Addiction to Drugs/Need help!! My son's dad is a cocaine addict!!!
Expert: Charles I. - 8/11/2009
QuestionHello there,
My ex husband, and father to my 8 y/o son that by the way has brain cancer, is addicted to cocaine. He is also missing and has been for 7 weeks now. I have a pretty good idea where he is, but he obviously does not want to come home. He has lost his house, his truck, and now his job. I guess my question is how do I help our son deal with this crap? He and his dad were at one time VERY close as we used to have joint custody. Our son does not know why daddy won't call or come and see him. I just tell him that daddy is very sick right now. I have tried contacting Intervention to see if they could help, but never heard back from them. I am about to go crazy!! I cry myself to sleep every night over this, and it just consumes me. Our son needs his daddy in his life and I just don't understand how he can do this!!!! Please help me =(
AnswerHi Sara,
My heart goes out to you and the situation you are enduring currently. Basically all you can do is to put your effort where it needs to be currently...with your son. I think you have already done what you can by telling your son that his father is sick...it's the truth. You can reassure your son that his father loves him but can't be with him right now. This is the ugly truth of addiction...it becomes all consuming.
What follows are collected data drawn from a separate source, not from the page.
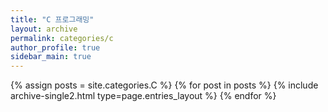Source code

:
 ```yaml
---
title: "C 프로그래밍"
layout: archive
permalink: categories/c
author_profile: true
sidebar_main: true
---
```



{% assign posts = site.categories.C %}
{% for post in posts %} {% include archive-single2.html type=page.entries_layout %} {% endfor %}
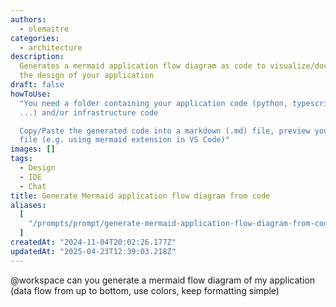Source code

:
 ```yaml
---
authors:
  - olemaitre
categories:
  - architecture
description:
  Generates a mermaid application flow diagram as code to visualize/document
  the design of your application
draft: false
howToUse:
  "You need a folder containing your application code (python, typescript,
  ...) and/or infrastructure code

  Copy/Paste the generated code into a markdown (.md) file, preview your markdown
  file (e.g. using mermaid extension in VS Code)"
images: []
tags:
  - Design
  - IDE
  - Chat
title: Generate Mermaid application flow diagram from code
aliases:
  [
    "/prompts/prompt/generate-mermaid-application-flow-diagram-from-code-31f51737",
  ]
createdAt: "2024-11-04T20:02:26.177Z"
updatedAt: "2025-04-23T12:39:03.218Z"
---
```


@workspace can you generate a mermaid flow diagram of my application (data flow from up to bottom, use colors, keep formatting simple)
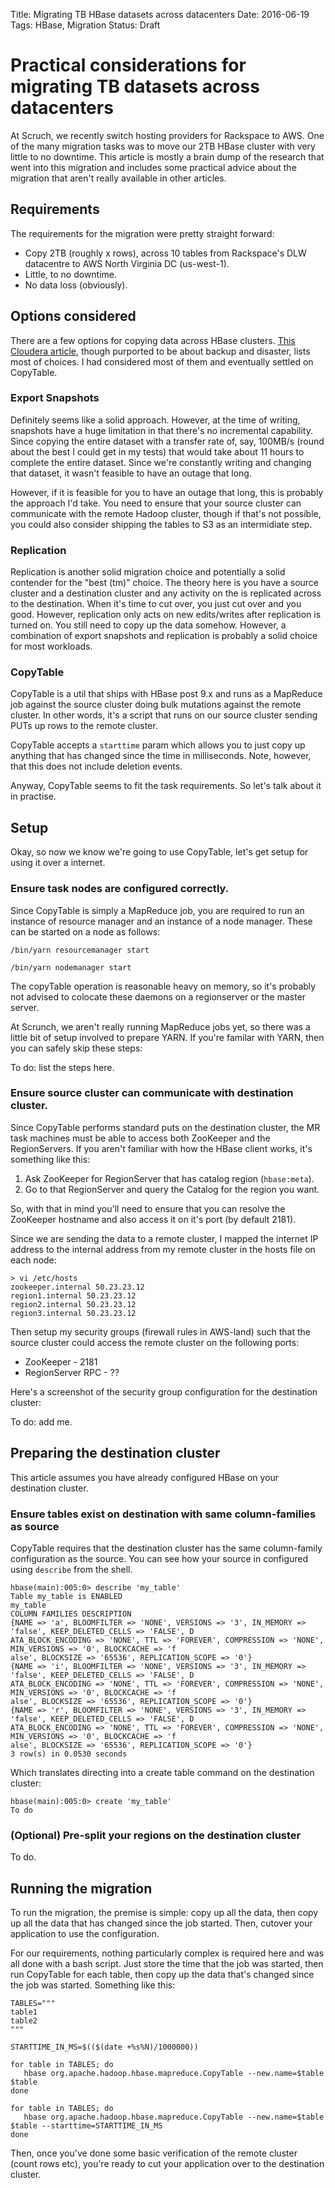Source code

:Title: Migrating TB HBase datasets across datacenters
Date: 2016-06-19
Tags: HBase, Migration
Status: Draft

# Practical considerations for migrating TB datasets across datacenters

At Scruch, we recently switch hosting providers for Rackspace to AWS. One of the many migration tasks was to move our 2TB HBase cluster with very little to no downtime. This article is mostly a brain dump of the research that went into this migration and includes some practical advice about the migration that aren't really available in other articles.

## Requirements

The requirements for the migration were pretty straight forward:

* Copy 2TB (roughly x rows), across 10 tables from Rackspace's DLW datacentre to AWS North Virginia DC (us-west-1).
* Little, to no downtime.
* No data loss (obviously).

## Options considered

There are a few options for copying data across HBase clusters. [This Cloudera article](http://blog.cloudera.com/blog/2013/11/approaches-to-backup-and-disaster-recovery-in-hbase/), though purported to be about backup and disaster, lists most of choices. I had considered most of them and eventually settled on CopyTable.

### Export Snapshots

Definitely seems like a solid approach. However, at the time of writing, snapshots have a huge limitation in that there's no incremental capability. Since copying the entire dataset with a transfer rate of, say, 100MB/s (round about the best I could get in my tests) that would take about 11 hours to complete the entire dataset. Since we're constantly writing and changing that dataset, it wasn't feasible to have an outage that long.

However, if it is feasible for you to have an outage that long, this is probably the approach I'd take. You need to ensure that your source cluster can communicate with the remote Hadoop cluster, though if that's not possible, you could also consider shipping the tables to S3 as an intermidiate step. 

### Replication

Replication is another solid migration choice and potentially a solid contender for the "best (tm)" choice. The theory here is you have a source cluster and a destination cluster and any activity on the is replicated across to the destination. When it's time to cut over, you just cut over and you good. However, replication only acts on new edits/writes after replication is turned on. You still need to copy up the data somehow. However, a combination of export snapshots and replication is probably a solid choice for most workloads.

### CopyTable

CopyTable is a util that ships with HBase post 9.x and runs as a MapReduce job against the source cluster doing bulk mutations against the remote cluster. In other words, it's a script that runs on our source cluster sending PUTs up rows to the remote cluster.

CopyTable accepts a ``starttime`` param which allows you to just copy up anything that has changed since the time in milliseconds. Note, however, that this does not include deletion events.

Anyway, CopyTable seems to fit the task requirements. So let's talk about it in practise.

## Setup

Okay, so now we know we're going to use CopyTable, let's get setup for using it over a internet.

### Ensure task nodes are configured correctly.

Since CopyTable is simply a MapReduce job, you are required to run an instance of resource manager and an instance of a node manager. These can be started on a node as follows:

```
/bin/yarn resourcemanager start
```

```
/bin/yarn nodemanager start
```

The copyTable operation is reasonable heavy on memory, so it's probably not advised to colocate these daemons on a regionserver or the master server.

At Scrunch, we aren't really running MapReduce jobs yet, so there was a little bit of setup involved to prepare YARN. If you're familar with YARN, then you can safely skip these steps:

To do: list the steps here.

### Ensure source cluster can communicate with destination cluster.

Since CopyTable performs standard puts on the destination cluster, the MR task machines must be able to access both ZooKeeper and the RegionServers. If you aren't familiar with how the HBase client works, it's something like this:

1. Ask ZooKeeper for RegionServer that has catalog region (``hbase:meta``).
2. Go to that RegionServer and query the Catalog for the region you want.

So, with that in mind you'll need to ensure that you can resolve the ZooKeeper hostname and also access it on it's port (by default 2181).

Since we are sending the data to a remote cluster, I mapped the internet IP address to the internal address from my remote cluster in the hosts file on each node:

```
> vi /etc/hosts
zookeeper.internal 50.23.23.12
region1.internal 50.23.23.12
region2.internal 50.23.23.12
region3.internal 50.23.23.12
```

Then setup my security groups (firewall rules in AWS-land) such that the source cluster could access the remote cluster on the following ports:

* ZooKeeper - 2181
* RegionServer RPC - ??

Here's a screenshot of the security group configuration for the destination cluster:

To do: add me.

## Preparing the destination cluster 

This article assumes you have already configured HBase on your destination cluster.

### Ensure tables exist on destination with same column-families as source

CopyTable requires that the destination cluster has the same column-family configuration as the source. You can see how your source in configured using ``describe`` from the shell.

```
hbase(main):005:0> describe 'my_table'
Table my_table is ENABLED
my_table
COLUMN FAMILIES DESCRIPTION
{NAME => 'a', BLOOMFILTER => 'NONE', VERSIONS => '3', IN_MEMORY => 'false', KEEP_DELETED_CELLS => 'FALSE', D
ATA_BLOCK_ENCODING => 'NONE', TTL => 'FOREVER', COMPRESSION => 'NONE', MIN_VERSIONS => '0', BLOCKCACHE => 'f
alse', BLOCKSIZE => '65536', REPLICATION_SCOPE => '0'}
{NAME => 'i', BLOOMFILTER => 'NONE', VERSIONS => '3', IN_MEMORY => 'false', KEEP_DELETED_CELLS => 'FALSE', D
ATA_BLOCK_ENCODING => 'NONE', TTL => 'FOREVER', COMPRESSION => 'NONE', MIN_VERSIONS => '0', BLOCKCACHE => 'f
alse', BLOCKSIZE => '65536', REPLICATION_SCOPE => '0'}
{NAME => 'r', BLOOMFILTER => 'NONE', VERSIONS => '3', IN_MEMORY => 'false', KEEP_DELETED_CELLS => 'FALSE', D
ATA_BLOCK_ENCODING => 'NONE', TTL => 'FOREVER', COMPRESSION => 'NONE', MIN_VERSIONS => '0', BLOCKCACHE => 'f
alse', BLOCKSIZE => '65536', REPLICATION_SCOPE => '0'}
3 row(s) in 0.0530 seconds
```

Which translates directing into a create table command on the destination cluster:

```
hbase(main):005:0> create 'my_table'
To do
```

### (Optional) Pre-split your regions on the destination cluster

To do.

## Running the migration

To run the migration, the premise is simple: copy up all the data, then copy up all the data that has changed since the job started. Then, cutover your application to use the configuration.

For our requirements, nothing particularly complex is required here and was all done with a bash script. Just store the time that the job was started, then run CopyTable for each table, then copy up the data that's changed since the job was started. Something like this:

```
TABLES="""
table1
table2
"""

STARTTIME_IN_MS=$(($(date +%s%N)/1000000))

for table in TABLES; do
   hbase org.apache.hadoop.hbase.mapreduce.CopyTable --new.name=$table $table
done

for table in TABLES; do
   hbase org.apache.hadoop.hbase.mapreduce.CopyTable --new.name=$table $table --starttime=STARTTIME_IN_MS
done
```

Then, once you've done some basic verification of the remote cluster (count rows etc), you're ready to cut your application over to the destination cluster.

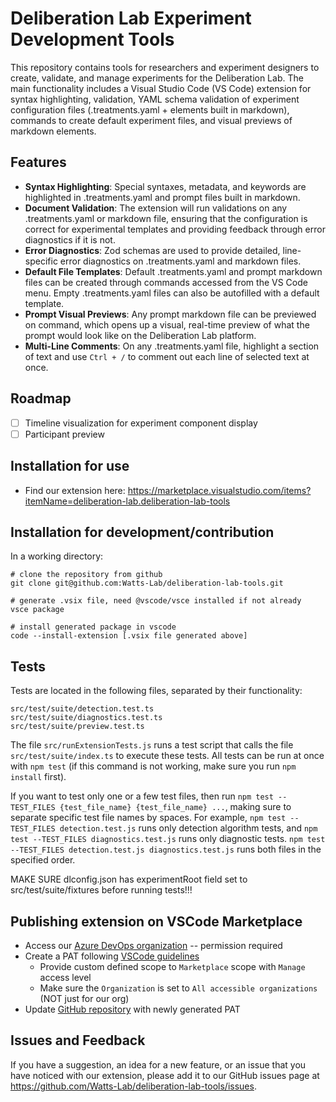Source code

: # Deliberation Lab Experiment Development Tools

This repository contains tools for researchers and experiment designers to create, validate, and manage experiments for the Deliberation Lab. The main functionality includes a Visual Studio Code (VS Code) extension for syntax highlighting, validation, YAML schema validation of experiment configuration files (.treatments.yaml + elements built in markdown), commands to create default experiment files, and visual previews of markdown elements.

## Features

- **Syntax Highlighting**: Special syntaxes, metadata, and keywords are highlighted in .treatments.yaml and prompt files built in markdown.
- **Document Validation**: The extension will run validations on any .treatments.yaml or markdown file, ensuring that the configuration is correct for experimental templates and providing feedback through error diagnostics if it is not.
- **Error Diagnostics**: Zod schemas are used to provide detailed, line-specific error diagnostics on .treatments.yaml and markdown files.
- **Default File Templates**: Default .treatments.yaml and prompt markdown files can be created through commands accessed from the VS Code menu. Empty .treatments.yaml files can also be autofilled with a default template.
- **Prompt Visual Previews**: Any prompt markdown file can be previewed on command, which opens up a visual, real-time preview of what the prompt would look like on the Deliberation Lab platform.
- **Multi-Line Comments**: On any .treatments.yaml file, highlight a section of text and use `Ctrl + /` to comment out each line of selected text at once.

## Roadmap

- [ ] Timeline visualization for experiment component display
- [ ] Participant preview

## Installation for use

- Find our extension here: https://marketplace.visualstudio.com/items?itemName=deliberation-lab.deliberation-lab-tools

## Installation for development/contribution

In a working directory:

```
# clone the repository from github
git clone git@github.com:Watts-Lab/deliberation-lab-tools.git

# generate .vsix file, need @vscode/vsce installed if not already
vsce package

# install generated package in vscode
code --install-extension [.vsix file generated above]

```

## Tests

Tests are located in the following files, separated by their functionality:

```
src/test/suite/detection.test.ts
src/test/suite/diagnostics.test.ts
src/test/suite/preview.test.ts
```

The file ```src/runExtensionTests.js``` runs a test script that calls the file ```src/test/suite/index.ts``` to execute these tests. All tests can be run at once with ```npm test``` (if this command is not working, make sure you run ```npm install``` first).

If you want to test only one or a few test files, then run ```npm test --TEST_FILES {test_file_name} {test_file_name} ...```, making sure to separate specific test file names by spaces. For example, ```npm test --TEST_FILES detection.test.js``` runs only detection algorithm tests, and ```npm test --TEST_FILES diagnostics.test.js``` runs only diagnostic tests. ```npm test --TEST_FILES detection.test.js diagnostics.test.js``` runs both files in the specified order.

MAKE SURE dlconfig.json has experimentRoot field set to src/test/suite/fixtures before running tests!!!

## Publishing extension on VSCode Marketplace

- Access our [Azure DevOps organization](https://dev.azure.com/deliberationlab/) -- permission required
- Create a PAT following [VSCode guidelines](https://code.visualstudio.com/api/working-with-extensions/publishing-extension#get-a-personal-access-token)
  - Provide custom defined scope to `Marketplace` scope with `Manage` access level
  - Make sure the `Organization` is set to `All accessible organizations` (NOT just for our org)
- Update [GitHub repository](https://docs.github.com/en/actions/security-for-github-actions/security-guides/using-secrets-in-github-actions#creating-secrets-for-a-repository) with newly generated PAT

## Issues and Feedback

If you have a suggestion, an idea for a new feature, or an issue that you have noticed with our extension, please add it to our GitHub issues page at https://github.com/Watts-Lab/deliberation-lab-tools/issues.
A poem I'm familiar with about cocaine demonstrates this where it says:
"I'll make a school boy forget his books; I'll make a beauty queen forget her looks; I'll take a renowned speaker and make him a bore; I'll take your mother and make her a whore; I'll make a school teacher forget how to teach; I'll make your preacher not want to preach; I'll take all your money and you'll be evicted; I'll murder your babies and have them born addicted; I'll make you rob, steal, and kill; When under my power you have no will."
Understand that you ex is being driven by his addiction...sadly when this occurs, there isn't much rational thought.
Your ex is a grown man who is, sadly, making some very poor decisions that is obviously having a detrimental affect on his life...but even sadder it is having an affect on you and your son's lives. There is nothing you can do about him; he is not going to change until he wants to change...so you have to focus on your son. If you have tried to contact intervention and they haven't contacted you back...keep trying! Don't give up! If necessary contact the crisis line in your area for suggestions for where to turn for professional advice. You may also contact Al-anon. Check in your local phone director to see if they are listed or go to www.Al-Anon.alateen.org to see if they can help you find a meeting near you. Al-anon could be a world of support for you right now.
This is tough position you are in, but you are going to have to remain strong for your son...he needs you right now. You say you know where your ex might be, you may possibly see if you can find him and try to speak with him about his son if you feel safe doing so. Unfortunately, the reality may be that he is in no condition to see his son even if he wanted to. If he has some immediate family members who are aware of his problem you may want to take them with you as a sort of intervention. How will he react? I certainly don't know; you would have to make that decision...but I would only do it if there is no possible danger to yourself.
This is one of those questions where there is no cut and dried answer or solution. I would suggest that if you have family close to where you live, use them for support. Talk with them about how you are feeling and how your son is feeling. Your family may help to fill the gap your ex has left behind in your son's life. Stay strong and I'll be praying.